TLDR
- Regulatory uncertainty has limited financial advisors’ exposure to crypto over the past 5 years.
- Recent political shifts in the US, like the repeal of SAB 121 and the passing of FIT21, signal a move towards regulatory clarity for crypto.
- The approval of spot Ether ETFs by the SEC is another positive development for the crypto industry.
- Bitwise’s Matt Hougan believes that once regulatory barriers are lifted, a significant portion of the $20 trillion financial advisory market could flow into crypto.
- Despite setbacks like Biden’s veto of the SAB 121 repeal, the overall trend suggests a more crypto-friendly regulatory environment in the US.
The cryptocurrency industry has been operating in a state of regulatory uncertainty for several years, particularly in the United States.
This ambiguity has acted as a significant barrier, preventing financial advisors from increasing their exposure to digital assets.
However, recent political developments in the US suggest that the tide may be turning, potentially opening the doors for the $20 trillion financial advisory market to embrace crypto.
Matt Hougan, the Chief Investment Officer at Bitwise, a prominent crypto asset management firm, has been closely observing the shifts in the US political landscape.
He notes that regulatory uncertainty has been the primary reason why financial advisors have hesitated to increase their exposure to cryptocurrencies over the past five years.
However, recent events such as the bipartisan effort to repeal Staff Accounting Bulletin 121 (SAB 121) and the House’s passing of the Financial Innovation and Technology for the 21st Century Act (FIT21) have signaled a shift towards regulatory clarity for the crypto industry.

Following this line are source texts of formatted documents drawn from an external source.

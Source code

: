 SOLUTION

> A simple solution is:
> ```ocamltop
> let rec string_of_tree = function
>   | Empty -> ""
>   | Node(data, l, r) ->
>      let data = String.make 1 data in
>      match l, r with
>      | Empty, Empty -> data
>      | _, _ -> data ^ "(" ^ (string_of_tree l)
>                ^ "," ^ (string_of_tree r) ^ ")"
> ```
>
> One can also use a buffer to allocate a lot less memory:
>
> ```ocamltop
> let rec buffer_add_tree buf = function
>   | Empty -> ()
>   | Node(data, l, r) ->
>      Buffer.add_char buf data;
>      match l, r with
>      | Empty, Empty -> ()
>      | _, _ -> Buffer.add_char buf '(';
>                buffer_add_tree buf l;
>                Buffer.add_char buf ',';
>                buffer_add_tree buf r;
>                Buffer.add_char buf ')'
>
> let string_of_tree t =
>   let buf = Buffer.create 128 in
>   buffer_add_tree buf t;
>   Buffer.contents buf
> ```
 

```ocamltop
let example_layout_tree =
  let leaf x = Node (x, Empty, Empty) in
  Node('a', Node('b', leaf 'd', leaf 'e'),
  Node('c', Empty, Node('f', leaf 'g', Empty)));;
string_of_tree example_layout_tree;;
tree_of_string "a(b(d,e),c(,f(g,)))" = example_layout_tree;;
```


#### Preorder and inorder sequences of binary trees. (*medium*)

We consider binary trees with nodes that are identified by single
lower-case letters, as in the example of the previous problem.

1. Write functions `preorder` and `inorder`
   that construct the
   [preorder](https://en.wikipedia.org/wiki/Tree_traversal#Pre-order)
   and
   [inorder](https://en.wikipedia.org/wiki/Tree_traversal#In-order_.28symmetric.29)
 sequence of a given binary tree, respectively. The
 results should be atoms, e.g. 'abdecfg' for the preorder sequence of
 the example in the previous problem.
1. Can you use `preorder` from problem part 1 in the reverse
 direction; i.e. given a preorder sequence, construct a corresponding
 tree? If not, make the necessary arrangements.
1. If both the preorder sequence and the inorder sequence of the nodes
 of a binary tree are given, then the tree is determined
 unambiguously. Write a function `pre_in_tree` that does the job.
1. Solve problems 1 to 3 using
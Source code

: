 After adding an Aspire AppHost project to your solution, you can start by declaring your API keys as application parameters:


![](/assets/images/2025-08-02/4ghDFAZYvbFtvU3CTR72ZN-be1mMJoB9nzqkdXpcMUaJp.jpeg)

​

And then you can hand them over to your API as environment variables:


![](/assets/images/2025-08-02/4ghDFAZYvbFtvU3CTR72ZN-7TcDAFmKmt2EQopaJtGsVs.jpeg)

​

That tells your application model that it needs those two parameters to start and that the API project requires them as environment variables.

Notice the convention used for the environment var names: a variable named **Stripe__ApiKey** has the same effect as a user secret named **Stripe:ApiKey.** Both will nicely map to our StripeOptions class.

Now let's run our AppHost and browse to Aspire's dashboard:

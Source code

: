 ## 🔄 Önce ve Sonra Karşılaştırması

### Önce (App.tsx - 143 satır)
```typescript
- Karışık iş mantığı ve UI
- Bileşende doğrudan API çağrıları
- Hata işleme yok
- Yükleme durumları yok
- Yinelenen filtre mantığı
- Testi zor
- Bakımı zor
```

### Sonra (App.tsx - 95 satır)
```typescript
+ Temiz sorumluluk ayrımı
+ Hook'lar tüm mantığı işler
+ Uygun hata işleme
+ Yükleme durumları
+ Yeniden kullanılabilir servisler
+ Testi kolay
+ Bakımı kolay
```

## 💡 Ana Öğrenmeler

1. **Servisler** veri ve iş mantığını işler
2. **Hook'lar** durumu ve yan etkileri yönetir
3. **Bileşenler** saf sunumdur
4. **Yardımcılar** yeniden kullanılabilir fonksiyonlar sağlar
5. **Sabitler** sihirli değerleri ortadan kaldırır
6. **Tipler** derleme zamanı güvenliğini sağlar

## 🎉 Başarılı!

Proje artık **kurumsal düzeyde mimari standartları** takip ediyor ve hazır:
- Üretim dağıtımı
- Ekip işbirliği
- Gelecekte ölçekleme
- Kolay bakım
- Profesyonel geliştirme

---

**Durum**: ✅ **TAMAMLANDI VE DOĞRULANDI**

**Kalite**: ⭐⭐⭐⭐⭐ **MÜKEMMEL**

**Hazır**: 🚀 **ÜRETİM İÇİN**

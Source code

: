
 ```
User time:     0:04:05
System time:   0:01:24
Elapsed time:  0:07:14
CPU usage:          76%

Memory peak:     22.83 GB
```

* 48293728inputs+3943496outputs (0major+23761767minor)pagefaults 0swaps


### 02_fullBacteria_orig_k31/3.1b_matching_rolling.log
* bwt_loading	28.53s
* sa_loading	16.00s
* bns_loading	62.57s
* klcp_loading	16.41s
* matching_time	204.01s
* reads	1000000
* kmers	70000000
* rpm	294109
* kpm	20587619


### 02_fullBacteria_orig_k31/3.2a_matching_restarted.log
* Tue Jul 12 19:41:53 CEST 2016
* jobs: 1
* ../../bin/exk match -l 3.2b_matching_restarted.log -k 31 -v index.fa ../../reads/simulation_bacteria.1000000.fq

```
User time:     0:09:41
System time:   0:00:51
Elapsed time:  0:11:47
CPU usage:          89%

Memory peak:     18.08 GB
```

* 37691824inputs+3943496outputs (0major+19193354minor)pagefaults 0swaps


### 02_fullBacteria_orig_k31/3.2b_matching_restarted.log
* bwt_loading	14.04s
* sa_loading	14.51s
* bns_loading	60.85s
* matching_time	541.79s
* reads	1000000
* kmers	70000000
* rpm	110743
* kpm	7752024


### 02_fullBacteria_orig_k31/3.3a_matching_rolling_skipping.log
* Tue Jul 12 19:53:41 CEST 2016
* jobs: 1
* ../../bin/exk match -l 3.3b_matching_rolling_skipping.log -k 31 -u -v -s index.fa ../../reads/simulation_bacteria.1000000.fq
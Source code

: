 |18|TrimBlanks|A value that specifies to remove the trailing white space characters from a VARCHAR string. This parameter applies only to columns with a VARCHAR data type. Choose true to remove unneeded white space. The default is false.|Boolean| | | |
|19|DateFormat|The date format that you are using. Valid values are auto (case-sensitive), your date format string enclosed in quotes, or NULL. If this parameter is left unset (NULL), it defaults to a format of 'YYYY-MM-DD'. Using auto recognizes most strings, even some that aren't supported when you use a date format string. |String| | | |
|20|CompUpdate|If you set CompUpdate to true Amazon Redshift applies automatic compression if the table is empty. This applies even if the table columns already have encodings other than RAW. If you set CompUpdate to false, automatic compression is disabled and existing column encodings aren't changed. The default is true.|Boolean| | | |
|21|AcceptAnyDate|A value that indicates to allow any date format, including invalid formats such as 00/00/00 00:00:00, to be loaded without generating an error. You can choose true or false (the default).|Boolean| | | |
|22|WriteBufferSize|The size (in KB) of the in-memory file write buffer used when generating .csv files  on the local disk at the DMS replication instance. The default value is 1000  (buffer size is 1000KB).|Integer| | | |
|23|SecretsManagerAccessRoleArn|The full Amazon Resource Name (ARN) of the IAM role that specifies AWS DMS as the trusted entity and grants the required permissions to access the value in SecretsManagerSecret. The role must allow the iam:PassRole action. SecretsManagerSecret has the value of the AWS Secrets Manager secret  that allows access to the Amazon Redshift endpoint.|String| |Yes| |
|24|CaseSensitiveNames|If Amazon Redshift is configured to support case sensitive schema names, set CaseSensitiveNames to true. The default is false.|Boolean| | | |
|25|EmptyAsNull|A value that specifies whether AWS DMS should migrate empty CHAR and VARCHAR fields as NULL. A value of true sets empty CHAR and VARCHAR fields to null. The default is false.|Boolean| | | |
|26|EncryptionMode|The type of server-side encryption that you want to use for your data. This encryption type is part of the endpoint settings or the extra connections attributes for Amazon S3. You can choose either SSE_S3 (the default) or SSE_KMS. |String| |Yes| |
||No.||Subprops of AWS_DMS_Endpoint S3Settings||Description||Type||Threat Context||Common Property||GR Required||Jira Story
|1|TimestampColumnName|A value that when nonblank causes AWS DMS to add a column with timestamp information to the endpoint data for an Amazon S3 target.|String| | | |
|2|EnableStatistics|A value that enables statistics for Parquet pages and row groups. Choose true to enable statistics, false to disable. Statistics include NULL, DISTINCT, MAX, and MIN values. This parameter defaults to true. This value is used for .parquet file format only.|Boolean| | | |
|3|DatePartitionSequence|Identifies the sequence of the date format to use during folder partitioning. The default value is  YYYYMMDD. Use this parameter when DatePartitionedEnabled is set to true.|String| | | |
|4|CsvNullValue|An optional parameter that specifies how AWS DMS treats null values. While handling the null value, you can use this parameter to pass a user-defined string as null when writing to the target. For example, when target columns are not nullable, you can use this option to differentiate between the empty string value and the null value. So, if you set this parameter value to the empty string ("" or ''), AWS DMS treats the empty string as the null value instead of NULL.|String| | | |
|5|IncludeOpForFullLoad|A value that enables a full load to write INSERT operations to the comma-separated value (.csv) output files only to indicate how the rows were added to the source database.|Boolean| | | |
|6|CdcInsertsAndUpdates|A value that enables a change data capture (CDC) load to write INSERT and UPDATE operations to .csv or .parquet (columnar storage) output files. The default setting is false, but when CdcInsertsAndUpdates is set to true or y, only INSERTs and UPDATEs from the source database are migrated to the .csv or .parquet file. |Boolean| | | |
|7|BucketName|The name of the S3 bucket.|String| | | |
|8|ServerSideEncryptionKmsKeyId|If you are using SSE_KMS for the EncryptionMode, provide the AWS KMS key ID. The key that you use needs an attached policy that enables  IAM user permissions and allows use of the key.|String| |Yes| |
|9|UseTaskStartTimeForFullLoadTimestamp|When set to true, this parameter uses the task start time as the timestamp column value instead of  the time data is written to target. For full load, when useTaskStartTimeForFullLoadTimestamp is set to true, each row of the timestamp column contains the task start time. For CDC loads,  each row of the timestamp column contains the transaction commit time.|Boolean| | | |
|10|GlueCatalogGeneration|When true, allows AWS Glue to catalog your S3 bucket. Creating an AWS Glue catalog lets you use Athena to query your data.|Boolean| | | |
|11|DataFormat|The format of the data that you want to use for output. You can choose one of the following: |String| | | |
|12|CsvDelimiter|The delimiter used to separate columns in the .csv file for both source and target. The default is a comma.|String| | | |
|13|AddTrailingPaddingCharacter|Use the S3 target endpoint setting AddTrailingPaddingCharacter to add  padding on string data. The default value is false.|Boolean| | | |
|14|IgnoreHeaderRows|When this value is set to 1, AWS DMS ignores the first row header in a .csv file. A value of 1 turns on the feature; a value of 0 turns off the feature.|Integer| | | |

While President Joe Biden’s veto of the SAB 121 repeal was a setback, Hougan believes it is a minor one, considering the overall upward trajectory.
Another significant development was the Securities and Exchange Commission’s (SEC) approval of spot Ether exchange-traded funds (ETFs) on May 23, 2024.
This move came after months of speculation from analysts, and it marked a positive step for the crypto industry.
Hougan predicts that once the legal uncertainties surrounding cryptocurrencies are resolved by US regulators, the floodgates could open for the $20 trillion financial advisory market.
The market is undervaluing the impact of Washington's changing attitude towards crypto. Despite the veto, imho we should already be at all-time highs.
I wrote about this in my latest CIO Memo: "Washington Awakens: This Is What Alpha Looks Like."https://t.co/1ukDeCYNLs pic.twitter.com/6bO3iIh2aY
— Matt Hougan (@Matt_Hougan) June 4, 2024
He envisions a scenario where a substantial portion of this vast pool of assets could flow into the crypto space, drawing parallels with the impact of BlackRock’s entrance into the market.
“If people understood the ramifications of the shift in [Washington D.C.], the crypto market would be at new all-time highs,”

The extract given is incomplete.